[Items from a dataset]
BEGIN

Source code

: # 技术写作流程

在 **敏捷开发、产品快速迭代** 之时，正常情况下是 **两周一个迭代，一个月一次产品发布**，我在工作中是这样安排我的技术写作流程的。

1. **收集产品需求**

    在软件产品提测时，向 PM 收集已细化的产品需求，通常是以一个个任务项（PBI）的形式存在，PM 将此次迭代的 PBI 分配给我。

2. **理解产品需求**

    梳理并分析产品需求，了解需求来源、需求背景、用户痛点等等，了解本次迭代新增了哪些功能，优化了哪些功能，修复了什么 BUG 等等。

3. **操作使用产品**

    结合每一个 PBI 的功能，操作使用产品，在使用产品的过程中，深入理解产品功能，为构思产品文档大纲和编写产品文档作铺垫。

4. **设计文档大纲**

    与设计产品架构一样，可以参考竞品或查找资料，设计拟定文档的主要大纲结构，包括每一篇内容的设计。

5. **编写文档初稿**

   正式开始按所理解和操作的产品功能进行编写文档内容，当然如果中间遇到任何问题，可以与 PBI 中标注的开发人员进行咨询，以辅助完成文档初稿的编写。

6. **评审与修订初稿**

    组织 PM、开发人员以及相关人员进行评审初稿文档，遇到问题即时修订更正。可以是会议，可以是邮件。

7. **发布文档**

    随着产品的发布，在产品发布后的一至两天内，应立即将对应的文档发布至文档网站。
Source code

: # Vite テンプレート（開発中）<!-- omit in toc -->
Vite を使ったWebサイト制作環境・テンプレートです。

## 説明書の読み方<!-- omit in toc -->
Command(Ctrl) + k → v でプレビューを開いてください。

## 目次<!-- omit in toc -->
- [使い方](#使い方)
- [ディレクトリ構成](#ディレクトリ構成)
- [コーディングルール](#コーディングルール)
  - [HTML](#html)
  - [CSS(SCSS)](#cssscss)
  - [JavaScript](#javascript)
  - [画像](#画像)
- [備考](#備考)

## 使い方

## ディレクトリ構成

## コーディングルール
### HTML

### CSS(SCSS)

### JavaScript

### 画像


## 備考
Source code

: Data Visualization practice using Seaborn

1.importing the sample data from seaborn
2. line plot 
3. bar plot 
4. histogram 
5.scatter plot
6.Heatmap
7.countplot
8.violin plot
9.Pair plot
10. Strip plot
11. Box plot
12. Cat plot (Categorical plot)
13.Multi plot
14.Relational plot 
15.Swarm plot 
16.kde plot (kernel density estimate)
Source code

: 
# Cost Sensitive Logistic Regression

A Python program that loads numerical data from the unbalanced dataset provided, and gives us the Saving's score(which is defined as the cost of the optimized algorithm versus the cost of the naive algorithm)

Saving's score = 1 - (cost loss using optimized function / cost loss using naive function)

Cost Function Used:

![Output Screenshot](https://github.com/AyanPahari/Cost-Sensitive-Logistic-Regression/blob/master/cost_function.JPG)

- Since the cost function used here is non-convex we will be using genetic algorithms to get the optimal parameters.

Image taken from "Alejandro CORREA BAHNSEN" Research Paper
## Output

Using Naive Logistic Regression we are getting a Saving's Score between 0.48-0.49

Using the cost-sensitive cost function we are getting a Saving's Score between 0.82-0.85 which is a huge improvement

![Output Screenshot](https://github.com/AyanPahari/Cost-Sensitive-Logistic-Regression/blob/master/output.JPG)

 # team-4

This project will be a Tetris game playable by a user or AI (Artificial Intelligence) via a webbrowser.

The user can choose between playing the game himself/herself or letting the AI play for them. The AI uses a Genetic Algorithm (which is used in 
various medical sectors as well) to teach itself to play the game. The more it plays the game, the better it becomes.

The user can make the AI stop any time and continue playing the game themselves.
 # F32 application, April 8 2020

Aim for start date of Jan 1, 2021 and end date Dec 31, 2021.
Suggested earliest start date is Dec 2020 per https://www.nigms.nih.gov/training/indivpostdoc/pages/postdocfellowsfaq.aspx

END

* _Brief_:
Go through the data above and copy all of it exactly.

* _Result of this task_:
Source code

: # 技术写作流程

在 **敏捷开发、产品快速迭代** 之时，正常情况下是 **两周一个迭代，一个月一次产品发布**，我在工作中是这样安排我的技术写作流程的。

1. **收集产品需求**

    在软件产品提测时，向 PM 收集已细化的产品需求，通常是以一个个任务项（PBI）的形式存在，PM 将此次迭代的 PBI 分配给我。

2. **理解产品需求**

    梳理并分析产品需求，了解需求来源、需求背景、用户痛点等等，了解本次迭代新增了哪些功能，优化了哪些功能，修复了什么 BUG 等等。

3. **操作使用产品**

    结合每一个 PBI 的功能，操作使用产品，在使用产品的过程中，深入理解产品功能，为构思产品文档大纲和编写产品文档作铺垫。

4. **设计文档大纲**

    与设计产品架构一样，可以参考竞品或查找资料，设计拟定文档的主要大纲结构，包括每一篇内容的设计。

5. **编写文档初稿**

   正式开始按所理解和操作的产品功能进行编写文档内容，当然如果中间遇到任何问题，可以与 PBI 中标注的开发人员进行咨询，以辅助完成文档初稿的编写。

6. **评审与修订初稿**

    组织 PM、开发人员以及相关人员进行评审初稿文档，遇到问题即时修订更正。可以是会议，可以是邮件。

7. **发布文档**

    随着产品的发布，在产品发布后的一至两天内，应立即将对应的文档发布至文档网站。
Source code

: # Vite テンプレート（開発中）<!-- omit in toc -->
Vite を使ったWebサイト制作環境・テンプレートです。

## 説明書の読み方<!-- omit in toc -->
Command(Ctrl) + k → v でプレビューを開いてください。

## 目次<!-- omit in toc -->
- [使い方](#使い方)
- [ディレクトリ構成](#ディレクトリ構成)
- [コーディングルール](#コーディングルール)
  - [HTML](#html)
  - [CSS(SCSS)](#cssscss)
  - [JavaScript](#javascript)
  - [画像](#画像)
- [備考](#備考)

## 使い方

## ディレクトリ構成

## コーディングルール
### HTML

### CSS(SCSS)

### JavaScript

### 画像


## 備考
Source code

: Data Visualization practice using Seaborn

1.importing the sample data from seaborn
2. line plot 
3. bar plot 
4. histogram 
5.scatter plot
6.Heatmap
7.countplot
8.violin plot
9.Pair plot
10. Strip plot
11. Box plot
12. Cat plot (Categorical plot)
13.Multi plot
14.Relational plot 
15.Swarm plot 
16.kde plot (kernel density estimate)
Source code

: 
# Cost Sensitive Logistic Regression

A Python program that loads numerical data from the unbalanced dataset provided, and gives us the Saving's score(which is defined as the cost of the optimized algorithm versus the cost of the naive algorithm)

Saving's score = 1 - (cost loss using optimized function / cost loss using naive function)

Cost Function Used:

![Output Screenshot](https://github.com/AyanPahari/Cost-Sensitive-Logistic-Regression/blob/master/cost_function.JPG)

- Since the cost function used here is non-convex we will be using genetic algorithms to get the optimal parameters.

Image taken from "Alejandro CORREA BAHNSEN" Research Paper
## Output

Using Naive Logistic Regression we are getting a Saving's Score between 0.48-0.49

Using the cost-sensitive cost function we are getting a Saving's Score between 0.82-0.85 which is a huge improvement

![Output Screenshot](https://github.com/AyanPahari/Cost-Sensitive-Logistic-Regression/blob/master/output.JPG)

 # team-4

This project will be a Tetris game playable by a user or AI (Artificial Intelligence) via a webbrowser.

The user can choose between playing the game himself/herself or letting the AI play for them. The AI uses a Genetic Algorithm (which is used in 
various medical sectors as well) to teach itself to play the game. The more it plays the game, the better it becomes.

The user can make the AI stop any time and continue playing the game themselves.
 # F32 application, April 8 2020

Aim for start date of Jan 1, 2021 and end date Dec 31, 2021.
Suggested earliest start date is Dec 2020 per https://www.nigms.nih.gov/training/indivpostdoc/pages/postdocfellowsfaq.aspx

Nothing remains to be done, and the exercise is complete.